TIBER-EU Framework Offers An Opportunity To Improve FinServ Cyber Resilience
The European Central Bank yesterday launched its TIBER-EU (Threat Intelligence-Based Ethical Red Teaming for the European Union) framework for financial institutions regulated within the EU. In short, there is a new voluntary framework for threat intelligence-led red-teaming exercises that has been published by the European Central Bank (the Central Bank for eurozone economies). The framework does the following:
- It specifies that if national authorities adopt it (most are expected to), they must undergo a red-team test guided by a threat intelligence assessment of the tactics, techniques, and procedures (TTP) that would be used to attack specific systems of interest. They want to mimic the reconnaissance phase of a targeted attack against a financial entity.
- The red-team test is performed on live production systems with very little warning. (Only a very small number of people within the entity will know about the test in advance.)
- The test is performed to test out how effective, in a real-life scenario, the financial entities’ detection and response capabilities are. There is then the usual wrap-up and reporting of areas of strengths and weaknesses, with remediation agreed upon with the entity.
- The tests, once conducted once in one country, are then valid for all the countries that the finance entity operates in; this is intended to prevent replication by multiple finserv supervisor authorities in different countries.
- Red-team and threat intelligence providers must be external.
The basic premise of the framework is to conduct red-teaming based on a scope of work developed using threat intelligence to understand the target organization’s threat model. The exciting thing about this approach is that the red-team simulations are based on observed intelligence indicators during the threat assessment.
I see the following challenges with the adoption of this framework:
- Unclear requirements for the TTI report. One of the key issues in TIBER-EU is that the precise requirements of the Targeted Threat Intelligence (TTI) report are not well specified. This leaves quite a lot of ambiguity as to what is really expected by authorities from the TTI report. Giving threat intelligence very specific requirements will increase the value of the testing process. Getting this right is crucial to the success or failure of the framework. Poor-quality TTI reports will impact the effectiveness of the testing as well as the value that the financial entity gets from the process.
- The requirement to operate within the law limits the red-team tests. The enemy we are all defending against is not limited by mere legal rules and regulations; anything goes in their world. For red-team and threat intelligence providers, the framework specifically requires them to stick within the limits of what is permitted by local laws and regulations. This means that in some jurisdictions (e.g., German Criminal Code Section 202(c) proscribes very stringent requirements on the conduct in this matter), the tests will be limited to very specific scopes that are predefined in advance and agreed to by the white team within the financial services organization and by the regulator before the test happens. It is important to recognize that the point of the framework is to improve cyber resilience, not to cause impact to consumers and businesses.

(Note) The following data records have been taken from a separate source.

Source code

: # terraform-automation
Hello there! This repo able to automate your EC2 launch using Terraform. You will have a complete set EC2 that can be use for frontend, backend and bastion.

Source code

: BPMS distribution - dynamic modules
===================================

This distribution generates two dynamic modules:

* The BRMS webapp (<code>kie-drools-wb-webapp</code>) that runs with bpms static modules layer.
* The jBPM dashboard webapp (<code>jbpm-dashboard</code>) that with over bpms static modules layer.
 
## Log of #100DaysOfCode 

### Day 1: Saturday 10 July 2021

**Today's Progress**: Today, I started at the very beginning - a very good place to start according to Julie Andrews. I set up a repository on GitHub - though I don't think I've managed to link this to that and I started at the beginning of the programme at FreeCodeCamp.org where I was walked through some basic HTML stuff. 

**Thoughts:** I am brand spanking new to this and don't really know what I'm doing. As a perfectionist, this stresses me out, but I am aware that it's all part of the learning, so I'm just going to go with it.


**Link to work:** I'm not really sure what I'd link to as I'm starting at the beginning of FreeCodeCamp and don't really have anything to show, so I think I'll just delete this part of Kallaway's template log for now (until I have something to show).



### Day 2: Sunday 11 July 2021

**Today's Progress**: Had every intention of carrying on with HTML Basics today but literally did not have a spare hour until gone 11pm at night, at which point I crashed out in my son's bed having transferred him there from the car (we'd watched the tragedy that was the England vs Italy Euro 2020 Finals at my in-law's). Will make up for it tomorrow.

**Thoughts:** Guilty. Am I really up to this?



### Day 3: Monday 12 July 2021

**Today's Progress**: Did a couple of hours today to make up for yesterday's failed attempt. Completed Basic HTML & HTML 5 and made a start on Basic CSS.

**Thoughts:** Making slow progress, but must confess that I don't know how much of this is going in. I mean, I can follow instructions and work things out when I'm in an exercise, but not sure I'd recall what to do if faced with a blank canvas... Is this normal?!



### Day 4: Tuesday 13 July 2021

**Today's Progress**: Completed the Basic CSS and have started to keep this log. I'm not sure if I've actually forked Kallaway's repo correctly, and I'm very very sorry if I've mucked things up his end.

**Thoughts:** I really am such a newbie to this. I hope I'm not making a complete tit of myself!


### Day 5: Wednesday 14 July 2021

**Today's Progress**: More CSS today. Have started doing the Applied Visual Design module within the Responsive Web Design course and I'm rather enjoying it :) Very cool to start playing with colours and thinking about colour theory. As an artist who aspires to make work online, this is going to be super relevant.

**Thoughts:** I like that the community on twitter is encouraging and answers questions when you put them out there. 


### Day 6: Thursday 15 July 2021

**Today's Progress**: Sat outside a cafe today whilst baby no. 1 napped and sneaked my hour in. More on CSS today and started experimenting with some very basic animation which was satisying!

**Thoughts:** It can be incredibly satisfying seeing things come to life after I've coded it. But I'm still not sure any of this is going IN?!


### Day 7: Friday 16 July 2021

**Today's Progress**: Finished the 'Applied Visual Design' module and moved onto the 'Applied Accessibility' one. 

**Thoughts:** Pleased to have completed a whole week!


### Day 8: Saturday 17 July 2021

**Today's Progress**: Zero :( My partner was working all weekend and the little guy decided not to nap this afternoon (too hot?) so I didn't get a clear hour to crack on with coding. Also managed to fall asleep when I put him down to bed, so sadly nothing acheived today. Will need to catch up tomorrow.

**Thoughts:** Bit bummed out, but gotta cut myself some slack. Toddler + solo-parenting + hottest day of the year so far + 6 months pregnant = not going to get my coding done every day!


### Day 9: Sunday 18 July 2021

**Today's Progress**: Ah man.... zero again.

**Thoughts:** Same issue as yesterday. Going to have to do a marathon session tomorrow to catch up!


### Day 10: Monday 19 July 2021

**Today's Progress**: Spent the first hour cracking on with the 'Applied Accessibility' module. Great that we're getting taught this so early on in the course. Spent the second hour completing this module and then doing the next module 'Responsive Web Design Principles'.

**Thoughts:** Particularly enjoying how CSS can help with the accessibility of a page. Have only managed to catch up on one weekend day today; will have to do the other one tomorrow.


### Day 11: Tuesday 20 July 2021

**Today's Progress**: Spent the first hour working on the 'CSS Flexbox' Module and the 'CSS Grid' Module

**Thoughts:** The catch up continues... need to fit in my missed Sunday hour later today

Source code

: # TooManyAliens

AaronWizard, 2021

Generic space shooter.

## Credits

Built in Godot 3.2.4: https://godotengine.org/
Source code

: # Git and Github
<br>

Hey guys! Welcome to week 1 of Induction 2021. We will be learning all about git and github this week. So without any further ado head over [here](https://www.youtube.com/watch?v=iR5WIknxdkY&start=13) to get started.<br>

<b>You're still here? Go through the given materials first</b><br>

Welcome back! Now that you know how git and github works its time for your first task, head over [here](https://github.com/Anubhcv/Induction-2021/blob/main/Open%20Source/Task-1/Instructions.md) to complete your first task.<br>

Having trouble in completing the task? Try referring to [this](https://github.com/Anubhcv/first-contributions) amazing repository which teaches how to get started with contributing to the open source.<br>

- The framework is voluntary, ensuring that widespread adoption is critical to its success. The framework is not compulsory, so this could lead to inconsistent coverage if some EU member states decide not to adopt it. The key here is that it is left to national financial services regulators to determine whether to adopt the testing regime. It is important for the longevity of the framework that as many EU financial services regulators accept it as possible. If uptake is not strong, then the framework could see the same uptake and longevity issues as the CBEST framework, which has not been expanded to other sectors within the UK as was initially expected.
If these challenges can be overcome in the implementation of the framework by the financial services industry, regulators, and the security services market, then this approach is a welcome step to improving cyber resilience across the eurozone financial sector. I, for one, hope to see it succeed.